Inflation, which was around 20% in recent months, has been driven by a lira slide to record lows after the central bank slashed its policy rate by 500 basis points since September, under pressure from President Tayyip Erdogan.
The month-on-month rise in prices was seen at 9%, according to the median, with forecasts ranging from 5.5% to 14.6%.
The central bank has said temporary factors were driving prices higher and forecast that inflation would follow a volatile course in the short term.
The recent lira slide was reversed late on Monday last week when Erdogan announced a scheme to protect lira deposits against currency volatility and state-backed market interventions triggered a 50% surge in the currency’s value.
Inflation has been in double digits and well above emerging market peers for most of the last four years, eating into Turks’ earnings and hitting support for Erdogan.
According to the Turk-Is trade union confederation, food prices rose 25.75% month-on-month in December. That represented an annual rise of 55%, up from 27% in November, marking the largest rise in food inflation since 1987.
The central bank’s year-end inflation forecast was 18.4% in a report published in late October. The government predicted end-2021 annual inflation of 16.2%.
There could be double-digit monthly inflation in December as lira depreciation drives food, core goods and energy prices, said Gedik Yatirim economist Serkan Gonencler, adding that the lira rebound could prompt price cuts.

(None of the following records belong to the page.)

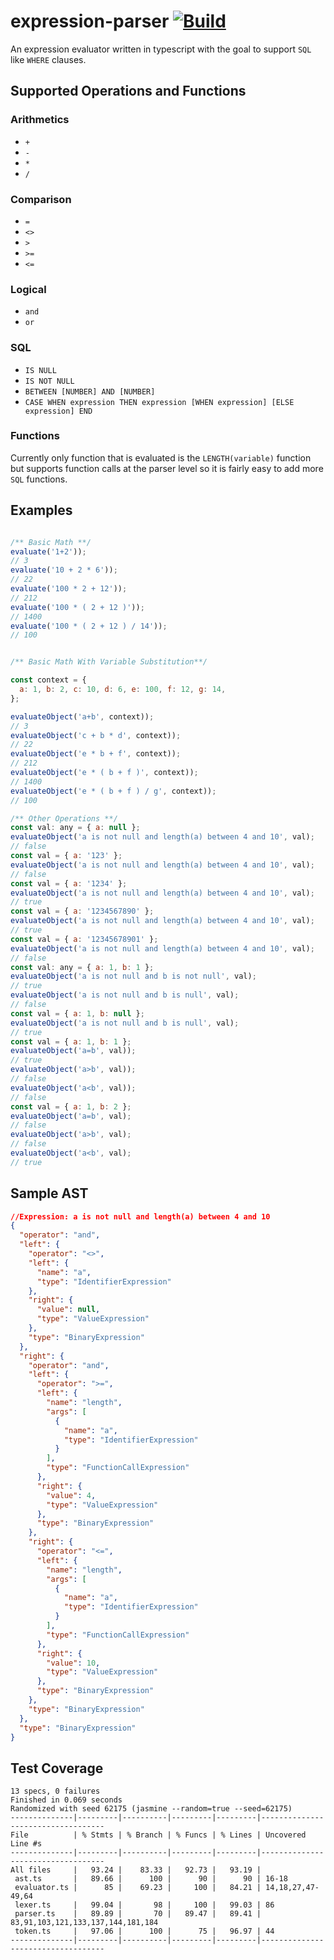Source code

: # expression-parser [![Build](https://github.com/abdullah2993/expression-parser/actions/workflows/build.yaml/badge.svg)](https://github.com/abdullah2993/expression-parser/actions/workflows/build.yaml)
An expression evaluator written in typescript with the goal to support `SQL` like `WHERE` clauses.

## Supported Operations and Functions
### Arithmetics
- `+`
- `-`
- `*`
- `/`
### Comparison
- `=`
- `<>`
- `>`
- `>=`
- `<=`
### Logical
- `and`
- `or`
### SQL
- `IS NULL`
- `IS NOT NULL`
- `BETWEEN [NUMBER] AND [NUMBER]`
- `CASE WHEN expression THEN expression [WHEN expression] [ELSE expression] END`
### Functions
Currently only function that is evaluated is the `LENGTH(variable)` function but supports function calls at the parser level so it is fairly easy to add more `SQL` functions.

## Examples
```js

/** Basic Math **/
evaluate('1+2'));
// 3
evaluate('10 + 2 * 6'));
// 22
evaluate('100 * 2 + 12'));
// 212
evaluate('100 * ( 2 + 12 )'));
// 1400
evaluate('100 * ( 2 + 12 ) / 14'));
// 100


/** Basic Math With Variable Substitution**/

const context = {
  a: 1, b: 2, c: 10, d: 6, e: 100, f: 12, g: 14,
};

evaluateObject('a+b', context));
// 3
evaluateObject('c + b * d', context));
// 22
evaluateObject('e * b + f', context));
// 212
evaluateObject('e * ( b + f )', context));
// 1400
evaluateObject('e * ( b + f ) / g', context));
// 100

/** Other Operations **/
const val: any = { a: null };
evaluateObject('a is not null and length(a) between 4 and 10', val);
// false
const val = { a: '123' };
evaluateObject('a is not null and length(a) between 4 and 10', val);
// false
const val = { a: '1234' };
evaluateObject('a is not null and length(a) between 4 and 10', val);
// true
const val = { a: '1234567890' };
evaluateObject('a is not null and length(a) between 4 and 10', val);
// true
const val = { a: '12345678901' };
evaluateObject('a is not null and length(a) between 4 and 10', val);
// false
const val: any = { a: 1, b: 1 };
evaluateObject('a is not null and b is not null', val);
// true
evaluateObject('a is not null and b is null', val);
// false
const val = { a: 1, b: null };
evaluateObject('a is not null and b is null', val);
// true
const val = { a: 1, b: 1 };
evaluateObject('a=b', val));
// true
evaluateObject('a>b', val));
// false
evaluateObject('a<b', val));
// false
const val = { a: 1, b: 2 };
evaluateObject('a=b', val);
// false
evaluateObject('a>b', val);
// false
evaluateObject('a<b', val);
// true

```

## Sample AST

```json
//Expression: a is not null and length(a) between 4 and 10
{
  "operator": "and",
  "left": {
    "operator": "<>",
    "left": {
      "name": "a",
      "type": "IdentifierExpression"
    },
    "right": {
      "value": null,
      "type": "ValueExpression"
    },
    "type": "BinaryExpression"
  },
  "right": {
    "operator": "and",
    "left": {
      "operator": ">=",
      "left": {
        "name": "length",
        "args": [
          {
            "name": "a",
            "type": "IdentifierExpression"
          }
        ],
        "type": "FunctionCallExpression"
      },
      "right": {
        "value": 4,
        "type": "ValueExpression"
      },
      "type": "BinaryExpression"
    },
    "right": {
      "operator": "<=",
      "left": {
        "name": "length",
        "args": [
          {
            "name": "a",
            "type": "IdentifierExpression"
          }
        ],
        "type": "FunctionCallExpression"
      },
      "right": {
        "value": 10,
        "type": "ValueExpression"
      },
      "type": "BinaryExpression"
    },
    "type": "BinaryExpression"
  },
  "type": "BinaryExpression"
}

```

## Test Coverage
```
13 specs, 0 failures
Finished in 0.069 seconds
Randomized with seed 62175 (jasmine --random=true --seed=62175)
--------------|---------|----------|---------|---------|-----------------------------------
File          | % Stmts | % Branch | % Funcs | % Lines | Uncovered Line #s
--------------|---------|----------|---------|---------|-----------------------------------
All files     |   93.24 |    83.33 |   92.73 |   93.19 |
 ast.ts       |   89.66 |      100 |      90 |      90 | 16-18
 evaluator.ts |      85 |    69.23 |     100 |   84.21 | 14,18,27,47-49,64
 lexer.ts     |   99.04 |       98 |     100 |   99.03 | 86
 parser.ts    |   89.89 |       70 |   89.47 |   89.41 | 83,91,103,121,133,137,144,181,184
 token.ts     |   97.06 |      100 |      75 |   96.97 | 44
--------------|---------|----------|---------|---------|-----------------------------------
```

“However raw materials purchased with higher costs, a possible New Year increase in energy prices and services inflation could limit the decline in inflation in January,” he said.
“Inflation could follow a rising trend with the delayed impact of the FX rates after January.”
Four economists who responded to a Reuters question forecast annual inflation would fall to 24.85% by the end of next year.
The Turkish Statistical Institute is scheduled to announce December inflation data at 0700 GMT on Jan. 3.